The Department of Defence has said it will hold a medal ceremony in Cork for navy personnel who served in the Mediterranean, amid criticism of its decision to hold the first such event in Rosslare instead of the Haulbowline naval base.
The Defence Forces International Operational Medal is a new award created to recognise the role serving personnel have played when deployed overseas on humanitarian missions.
Junior Defence Minister Paul Kehoe announced the creation of the medal last week during a visit to personnel in Sardinia — and revealed the first medal ceremony would be in Rosslare, in his Wexford constituency.
Veteran’s group the Irish Seamen’s Relatives’ Association (ISRA) and Permanent Defence Force Other Ranks Representative Association (PDForra) criticised the decision, and claimed the preference among personnel was to have the ceremony at Haulbowline in Cork.

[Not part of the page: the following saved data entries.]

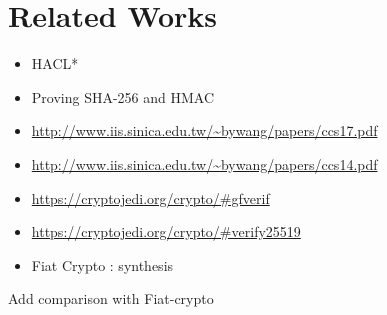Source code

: \section{Related Works}

\begin{itemize}
  \item HACL*
  \item Proving SHA-256 and HMAC
  \item \url{http://www.iis.sinica.edu.tw/~bywang/papers/ccs17.pdf}
  \item \url{http://www.iis.sinica.edu.tw/~bywang/papers/ccs14.pdf}
  \item \url{https://cryptojedi.org/crypto/#gfverif}
  \item \url{https://cryptojedi.org/crypto/#verify25519}
  \item Fiat Crypto : synthesis
\end{itemize}

Add comparison with Fiat-crypto
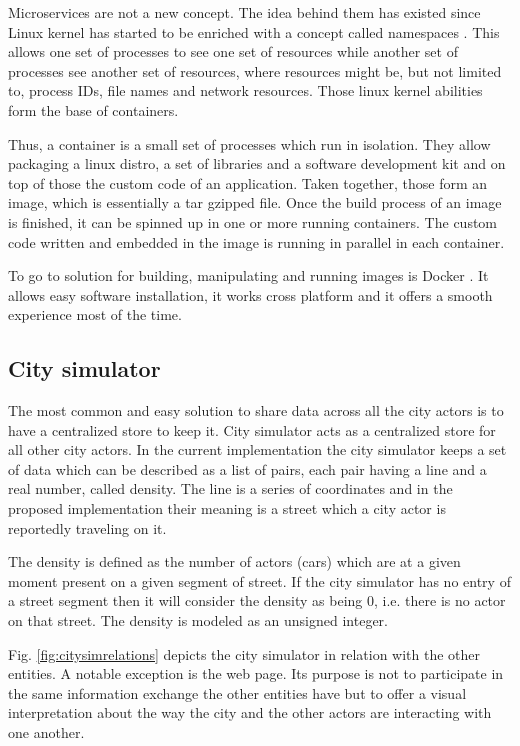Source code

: \documentclass[conference]{IEEEtran}
\begin{document}
Microservices are not a new concept. The idea behind them has existed since Linux kernel has started to be enriched with a concept called namespaces \cite{wiki:linuxns}. This allows one set of processes to see one set of resources while another set of processes see another set of resources, where resources might be, but not limited to, process IDs, file names and network resources. Those linux kernel abilities form the base of containers.

Thus, a container is a small set of processes which run in isolation. They allow packaging a linux distro, a set of libraries and a software development kit and on top of those the custom code of an application. Taken together, those form an image, which is essentially a tar gzipped file. Once the build process of an image is finished, it can be spinned up in one or more running containers. The custom code written and embedded in the image is running in parallel in each container.

To go to solution for building, manipulating and running images is Docker \cite{docker}. It allows easy software installation, it works cross platform and it offers a smooth experience most of the time.

\subsection{City simulator}
\label{subsection:citysimulator}

The most common and easy solution to share data across all the city actors is to have a centralized store to keep it. City simulator acts as a centralized store for all other city actors. In the current implementation the city simulator keeps a set of data which can be described as a list of pairs, each pair having a line and a real number, called density. The line is a series of coordinates and in the proposed implementation their meaning is a street which a city actor is reportedly traveling on it.

The density is defined as the number of actors (cars) which are at a given moment present on a given segment of street. If the city simulator has no entry of a street segment then it will consider the density as being 0, i.e. there is no actor on that street. The density is modeled as an unsigned integer.

Fig. \ref{fig:citysimrelations} depicts the city simulator in relation with the other entities. A notable exception is the web page. Its purpose is not to participate in the same information exchange the other entities have but to offer a visual interpretation about the way the city and the other actors are interacting with one another.
\end{document}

The ISRA claimed “political expediency” was the reason why a town in the minister’s constituency was chosen, rather than Haulbowline, where the majority of navy personnel live with their families.
The Department of Defence said it frequently holds ceremonies, commissionings, and reviews at locations across Ireland.
“The awarding of these medals to naval service personnel who have served on Operation Pontus will not be a one-off event,” said the Department in a statement.
“A number of medal ceremonies will have to take place so that every member who served in Operation Pontus receives their medal. The Naval Service Headquarters at Haulbowline will be one of those locations
“The chosen location of Rosslare for the first of these ceremonies is not unusual as the Defence Forces regularly holds events and ceremonies outside of its many installations around the country.
“It will also allow a wider circle of family, friends, and the public at large, to attend these formal events. These are positive initiatives that will only benefit the Defence Forces, both in terms of recognition and, importantly, when it comes to encouraging young people to join.”
However, responding to the Department, PDForra said:
“The minister’s wish to allow the greater public to engage in this historic occasion has PDForra at a loss, as due to the difficulty and expense, our members can ill afford to travel to Rosslare to participate in this ceremony.
“Whilst there will be a number of medal parades there will only be one first parade. Could the minister not allow this to take place at Haulbowline and then rotate this ceremony at different locations?”
Housing Minister Simon Coveney has defended the decision on Rosslare.
“I think it’s important to remind people that our naval service is a national service even though their headquarters are here in Haulbowline and I’ve spent a lot of time with them — there will be a number of medal ceremonies for the naval service for their work in the Mediterranean which has been extraordinary and I suspect some of them will be in Haulbowline and some of them will be in other parts of the country and I don’t think people should get too upset about that.
What we don’t want is a naval headquarters where everything happens — this is a national service and we want to attract the best people from across the country, whether it’s into the army, the navy or the air corps, and this is part of this process of opening it up and being very public about it.”